** Supplied entries follows **
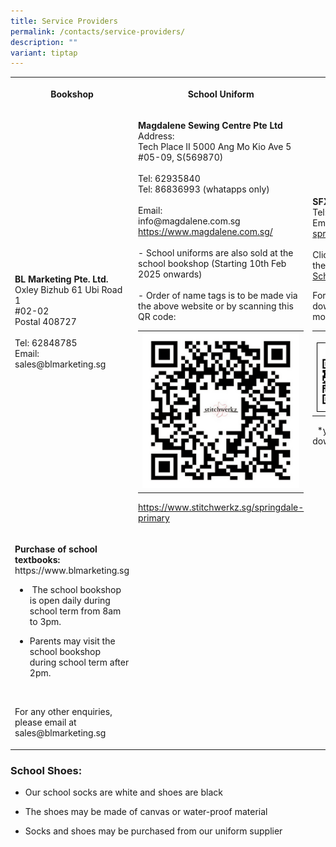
 ```yaml
---
title: Service Providers
permalink: /contacts/service-providers/
description: ""
variant: tiptap
---
```

<table style="minWidth: 75px">
<colgroup>
<col>
<col>
<col>
</colgroup>
<tbody>
<tr>
<th rowspan="1" colspan="1">
<p><strong>Bookshop</strong>
</p>
</th>
<th rowspan="1" colspan="1">
<p><strong>School Uniform</strong>
</p>
</th>
<th rowspan="1" colspan="1">
<p>School Bus</p>
</th>
</tr>
<tr>
<td rowspan="1" colspan="1">
<p><strong>BL Marketing Pte. Ltd.</strong>
<br>Oxley Bizhub 61 Ubi Road 1
<br>#02-02
<br>Postal 408727
<br>
<br>Tel: 62848785
<br>Email: sales@blmarketing.sg</p>
</td>
<td rowspan="1" colspan="1">
<p><strong>Magdalene Sewing Centre Pte Ltd</strong>
<br>Address:
<br>Tech Place II 5000 Ang Mo Kio Ave 5
<br>#05-09, S(569870)
<br>
<br>Tel: 62935840
<br>Tel: 86836993 (whatapps only)
<br>
<br>Email:
<br>info@magdalene.com.sg
<br><a href="https://www.magdalene.com.sg/" rel="noopener nofollow" target="_blank">https://www.magdalene.com.sg/ </a>
<br>
<br>- School uniforms are also sold at the school bookshop (Starting 10th
Feb 2025 onwards)
<br>
<br>- Order of name tags is to be made via the above website or by scanning
this QR code:
<br>
</p>
<table style="minWidth: 25px">
<colgroup>
<col>
</colgroup>
<tbody>
<tr>
<th rowspan="1" colspan="1">
<div class="isomer-image-wrapper">
<img style="width: 100%" height="auto" width="100%" alt="Ordering of Name Tags" src="/images/Ordering_of_Name_tags.png">
</div>
</th>
</tr>
</tbody>
</table>
<p><a href="https://www.stitchwerkz.sg/springdale-primary" rel="noopener noreferrer nofollow" target="_blank">https://www.stitchwerkz.sg/springdale-primary</a>
<br>
</p>
</td>
<td rowspan="1" colspan="1">
<p><strong>SFX Transport Pte Ltd</strong>
<br>Tel: 6282 0262 / 8733 0262
<br>Email: <a href="mailto:school@sfxtransport.com.sg" rel="noopener noreferrer nofollow" target="_blank">springdale@sfxtransport.com.sg</a> 
<br>
<br>Click on the link below to view the School Bus Service Fares.
<br><a href="/files/school%20bus%20service%20fares.pdf" rel="noopener noreferrer nofollow" target="_blank">School Bus Service Fares</a>
</p>
<p></p>
<p>For registration, please download the app on your mobile phone.</p>
<p></p>
<table style="minWidth: 50px">
<colgroup>
<col>
<col>
</colgroup>
<tbody>
<tr>
<th rowspan="1" colspan="1">
<p></p>
<div class="isomer-image-wrapper">
<img style="width: 100%" height="auto" width="100%" alt="" src="/images/App_store_school_bus.png">
</div>
</th>
<th rowspan="1" colspan="1">
<p></p>
<div class="isomer-image-wrapper">
<img style="width: 100%" height="auto" width="100%" alt="" src="/images/google_pay_school_bus.png">
</div>
</th>
</tr>
</tbody>
</table>
<p>&nbsp; *you may click <a href="https://go.gov.sg/sfx-parent-app-user-guide" rel="noopener noreferrer nofollow" target="_blank">here</a> to download
the guide.</p>
</td>
</tr>
<tr>
<td rowspan="1" colspan="1">
<p><strong>Purchase of school textbooks:&nbsp; </strong><a rel="noopener noreferrer nofollow" target="_blank">https://www.blmarketing.sg</a>
</p>
<p></p>
<ul data-tight="true" class="tight">
<li>
<p>&nbsp;The school bookshop is open daily during school term from 8am to
3pm.</p>
</li>
<li>
<p>Parents may visit the school bookshop during school term after 2pm.</p>
</li>
</ul>
<p></p>
<p></p>
<p>&nbsp;</p>
<p>For any other enquiries, please email at <a rel="noopener noreferrer nofollow" target="_blank">sales@blmarketing.sg</a>
</p>
</td>
<td rowspan="1" colspan="1">
<p></p>
</td>
<td rowspan="1" colspan="1">
<p></p>
</td>
</tr>
</tbody>
</table>
<h3><strong>School Shoes:</strong> <br></h3>
<ul>
<li>
<p>Our school socks are white and shoes are black</p>
</li>
<li>
<p>The shoes may be made of canvas or water-proof material</p>
</li>
<li>
<p>Socks and shoes may be purchased from our uniform supplier</p>
</li>
</ul>
<p></p>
** End of Supplied entries **
■ What is required
Please report all lines in the entries where "download" appears.

■ Task answer
<p>For registration, please download the app on your mobile phone.</p>
<p>&nbsp; *you may click <a href="https://go.gov.sg/sfx-parent-app-user-guide" rel="noopener noreferrer nofollow" target="_blank">here</a> to download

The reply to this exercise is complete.